[Document images with source code]
-- Opening Marker --

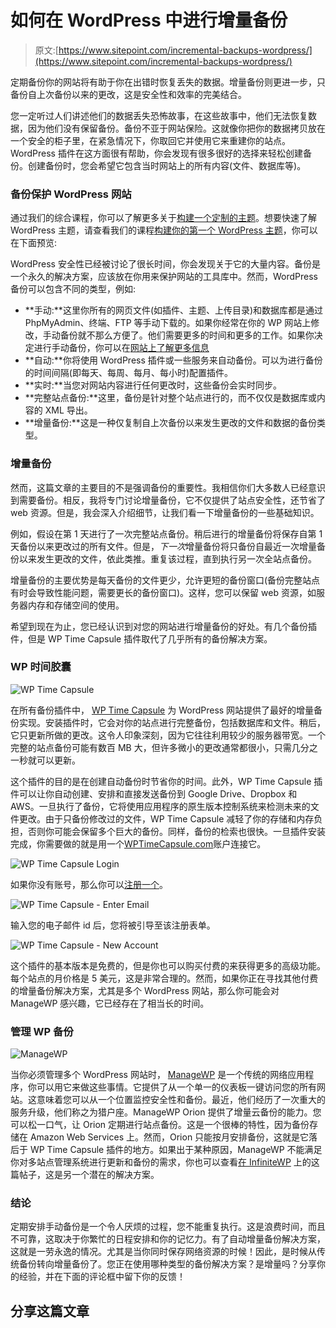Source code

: # 如何在 WordPress 中进行增量备份

> 原文:[https://www.sitepoint.com/incremental-backups-wordpress/](https://www.sitepoint.com/incremental-backups-wordpress/)

定期备份你的网站将有助于你在出错时恢复丢失的数据。增量备份则更进一步，只备份自上次备份以来的更改，这是安全性和效率的完美结合。

您一定听过人们讲述他们的数据丢失恐怖故事，在这些故事中，他们无法恢复数据，因为他们没有保留备份。备份不亚于网站保险。这就像你把你的数据拷贝放在一个安全的柜子里，在紧急情况下，你取回它并使用它来重建你的站点。WordPress 插件在这方面很有帮助，你会发现有很多很好的选择来轻松创建备份。创建备份时，您会希望它包含当时网站上的所有内容(文件、数据库等)。

### 备份保护 WordPress 网站

通过我们的综合课程，你可以了解更多关于[构建一个定制的主题](https://www.sitepoint.com/premium/courses/wordpress-theme-development-2931)。想要快速了解 WordPress 主题，请查看我们的课程[构建你的第一个 WordPress 主题](https://www.sitepoint.com/premium/courses/build-your-first-wordpress-theme-2953)，你可以在下面预览:

WordPress 安全性已经被讨论了很长时间，你会发现关于它的大量内容。备份是一个永久的解决方案，应该放在你用来保护网站的工具库中。然而，WordPress 备份可以包含不同的类型，例如:

*   **手动:**这里你所有的网页文件(如插件、主题、上传目录)和数据库都是通过 PhpMyAdmin、终端、FTP 等手动下载的。如果你经常在你的 WP 网站上修改，手动备份就不那么方便了。他们需要更多的时间和更多的工作。如果你决定进行手动备份，你可以在[网站上了解更多信息](https://www.sitepoint.com/premium/courses/wordpress-security-2954/lesson/1/step/4)
*   **自动:**你将使用 WordPress 插件或一些服务来自动备份。可以为进行备份的时间间隔(即每天、每周、每月、每小时)配置插件。
*   **实时:**当您对网站内容进行任何更改时，这些备份会实时同步。
*   **完整站点备份:**这里，备份是针对整个站点进行的，而不仅仅是数据库或内容的 XML 导出。
*   **增量备份:**这是一种仅复制自上次备份以来发生更改的文件和数据的备份类型。

### 增量备份

然而，这篇文章的主要目的不是强调备份的重要性。我相信你们大多数人已经意识到需要备份。相反，我将专门讨论增量备份，它不仅提供了站点安全性，还节省了 web 资源。但是，我会深入介绍细节，让我们看一下增量备份的一些基础知识。

例如，假设在第 1 天进行了一次完整站点备份。稍后进行的增量备份将保存自第 1 天备份以来更改过的所有文件。但是，*下一次*增量备份将只备份自最近一次增量备份以来发生更改的文件，依此类推。重复该过程，直到执行另一次全站点备份。

增量备份的主要优势是每天备份的文件更少，允许更短的备份窗口(备份完整站点有时会导致性能问题，需要更长的备份窗口)。这样，您可以保留 web 资源，如服务器内存和存储空间的使用。

希望到现在为止，您已经认识到对您的网站进行增量备份的好处。有几个备份插件，但是 WP Time Capsule 插件取代了几乎所有的备份解决方案。

### WP 时间胶囊

![WP Time Capsule](../Images/fecd75aa64107a1173dfc29db907f672.png)

在所有备份插件中， [WP Time Capsule](https://wordpress.org/plugins/wp-time-capsule/) 为 WordPress 网站提供了最好的增量备份实现。安装插件时，它会对你的站点进行完整备份，包括数据库和文件。稍后，它只更新所做的更改。这令人印象深刻，因为它往往利用较少的服务器带宽。一个完整的站点备份可能有数百 MB 大，但许多微小的更改通常都很小，只需几分之一秒就可以更新。

这个插件的目的是在创建自动备份时节省你的时间。此外，WP Time Capsule 插件可以让你自动创建、安排和直接发送备份到 Google Drive、Dropbox 和 AWS。一旦执行了备份，它将使用应用程序的原生版本控制系统来检测未来的文件更改。由于只备份修改过的文件，WP Time Capsule 减轻了你的存储和内存负担，否则你可能会保留多个巨大的备份。同样，备份的检索也很快。一旦插件安装完成，你需要做的就是用一个[WPTimeCapsule.com](https://wptimecapsule.com/)账户连接它。

![WP Time Capsule Login](../Images/972c8d826aacdd8fe2f09c3936b046c3.png)

如果你没有账号，那么你可以[注册一个](https://wptimecapsule.com/)。

![WP Time Capsule - Enter Email](../Images/570681fc117ec51a36999046cc78186e.png)

输入您的电子邮件 id 后，您将被引导至该注册表单。

![WP Time Capsule - New Account](../Images/5622fe1aa4ab6763cd9d325dae90e3eb.png)

这个插件的基本版本是免费的，但是你也可以购买付费的来获得更多的高级功能。每个站点的月价格是 5 美元，这是非常合理的。然而，如果你正在寻找其他付费的增量备份解决方案，尤其是多个 WordPress 网站，那么你可能会对 ManageWP 感兴趣，它已经存在了相当长的时间。

### 管理 WP 备份

![ManageWP](../Images/29bdc894cdba22bbb23237f80d9dd1e6.png)

当你必须管理多个 WordPress 网站时， [ManageWP](https://managewp.com/) 是一个传统的网络应用程序，你可以用它来做这些事情。它提供了从一个单一的仪表板一键访问您的所有网站。这意味着您可以从一个位置监控安全性和备份。最近，他们经历了一次重大的服务升级，他们称之为猎户座。ManageWP Orion 提供了增量云备份的能力。您可以松一口气，让 Orion 定期进行站点备份。这是一个很棒的特性，因为备份存储在 Amazon Web Services 上。然而，Orion 只能按月安排备份，这就是它落后于 WP Time Capsule 插件的地方。如果出于某种原因，ManageWP 不能满足你对多站点管理系统进行更新和备份的需求，你也可以查看[在 InfiniteWP](https://www.sitepoint.com/managing-wordpress-updates-with-infinitewp/) 上的这篇帖子，这是另一个潜在的解决方案。

### 结论

定期安排手动备份是一个令人厌烦的过程，您不能重复执行。这是浪费时间，而且不可靠，这取决于你繁忙的日程安排和你的记忆力。有了自动增量备份解决方案，这就是一劳永逸的情况。尤其是当你同时保存网络资源的时候！因此，是时候从传统备份转向增量备份了。您正在使用哪种类型的备份解决方案？是增量吗？分享你的经验，并在下面的评论框中留下你的反馈！

## 分享这篇文章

-- Closing Marker --

What is the number of lines above that contain the word "wptimecapsule"? Answer with that number only.

* Your solution
2